Atomic, Molecular and Cluster Science with the Reaction Microscope Endstation at FLASH2

Abstract

The reaction microscope (REMI) endstation for atomic and molecular science at the free-electron laser FLASH2 at DESY in Hamburg is presented together with a brief overview of results recently obtained. The REMI allows coincident detection of electrons and ions that emerge from atomic or molecular fragmentation reactions in the focus of the extreme-ultraviolet (XUV) free-electron laser (FEL) beam. A large variety of target species ranging from atoms and molecules to small clusters can be injected with a supersonic gas-jet into the FEL focus. Their ionization and fragmentation dynamics can be studied either under single pulse conditions, or for double pulses as a function of their time delay by means of FEL-pump–FEL-probe schemes and also in combination with a femtosecond infrared (IR) laser. In a recent upgrade, the endstation was further extended by a light source based on high harmonic generation (HHG), which is now available for upcoming FEL/HHG pump–probe experiments.

1. Introduction

The invention of intense femtosecond infrared (IR) lasers [1] led to a new era in atomic and molecular physics, namely the devolopment of femtochemistry [2]. Today it is often mentioned as one part of a much larger multi-disciplinary field called ultra-fast physics [3]; the observation of light-induced dynamics in small quantum systems on their natural time scale in the range of femto- or even attoseconds.
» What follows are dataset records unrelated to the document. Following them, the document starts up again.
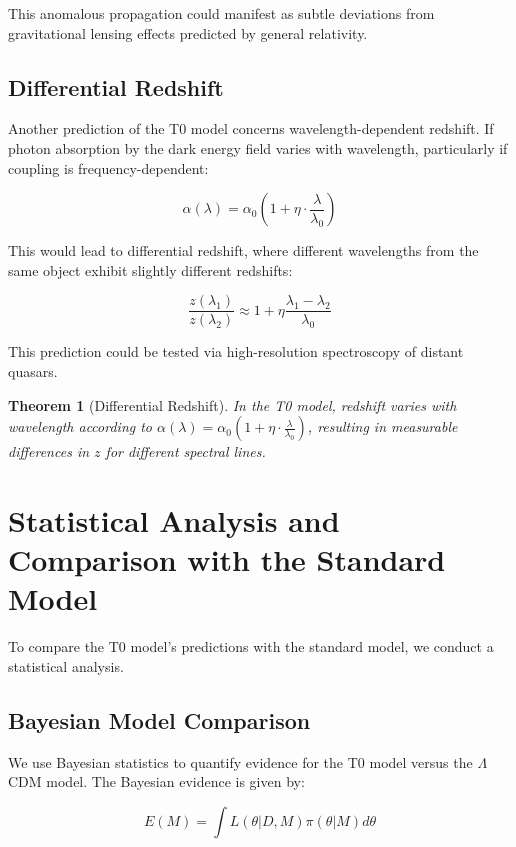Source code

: \documentclass[a4paper,12pt]{article}
\newtheorem{theorem}{Theorem}[section]
\theoremstyle{definition}
\theoremstyle{remark}
\begin{document}
	This anomalous propagation could manifest as subtle deviations from gravitational lensing effects predicted by general relativity.
	
	\subsection{Differential Redshift}
	Another prediction of the T0 model concerns wavelength-dependent redshift. If photon absorption by the dark energy field varies with wavelength, particularly if coupling is frequency-dependent:
	
	\begin{equation}
		\alpha(\lambda) = \alpha_0 \left(1 + \eta \cdot \frac{\lambda}{\lambda_0}\right)
	\end{equation}
	
	This would lead to differential redshift, where different wavelengths from the same object exhibit slightly different redshifts:
	
	\begin{equation}
		\frac{z(\lambda_1)}{z(\lambda_2)} \approx 1 + \eta\frac{\lambda_1 - \lambda_2}{\lambda_0}
	\end{equation}
	
	This prediction could be tested via high-resolution spectroscopy of distant quasars.
	
	\begin{theorem}[Differential Redshift]
		In the T0 model, redshift varies with wavelength according to $\alpha(\lambda) = \alpha_0 \left(1 + \eta \cdot \frac{\lambda}{\lambda_0}\right)$, resulting in measurable differences in $z$ for different spectral lines.
	\end{theorem}
	
	\section{Statistical Analysis and Comparison with the Standard Model}
	To compare the T0 model’s predictions with the standard model, we conduct a statistical analysis.
	
	\subsection{Bayesian Model Comparison}
	We use Bayesian statistics to quantify evidence for the T0 model versus the $\Lambda$CDM model. The Bayesian evidence is given by:
	
	\begin{equation}
		E(M) = \int L(\theta|D,M) \pi(\theta|M) d\theta
	\end{equation}
	
\end{document}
In many cases a first “pump” pulse triggers certain dynamics, while a delayed “probe” pulse is used to interrogate the system at a later point in time. This way, the temporal evolution of any specific process under investigation like molecular break-up [4], charge migration [5,6] or isomerization [7] within a molecule, to just name a few, can be observed on their natural time scale by using lasers with correspondingly short pulse lengths in the range of a few femtoseconds. A small number of different technologies exists to produce such short laser-like or coherent light pulses. Depending on the specific application each of them comes with characteristic advantages and drawbacks.

Free-electron lasers (FELs) are large-scale electron-accelerator-based machines. They cover a huge range of photon energies, from the microwave [8] up to the hard X-ray regime [9], with unsurpassed light intensities for photon energies above 10 eV [3,10]. However, most FELs are operated at comparably low repetition rates (typically below 1 kHz) and are providing light pulses that are usually only partly coherent. In contrast, conventional femtosecond lasers in the visible or IR-range provide pulses with high repetition rates, high intensities and excellent coherence properties [1,11,12]. However, their spectral range is limited to photon energies of a few eV only. This limitation is resolved with high harmonic-generation (HHG) sources [13,14], where high-intensity femtosecond IR laser pulses are sent into a gaseous target to drive a non-linear light-atom interaction. This leads to the emission of frequency up-converted (higher harmonic) radiation [15] with unique temporal and spectral properties. HHG sources are ideally suited to produce extremely short pulse durations of only few tens of attoseconds [16] with photon energies of up to several hundred eV [17]. However, these sources are limited, due to the low conversion efficiencies, to light intensities that are orders of magnitude lower than those delivered by modern XUV or X-ray free-electron lasers [18].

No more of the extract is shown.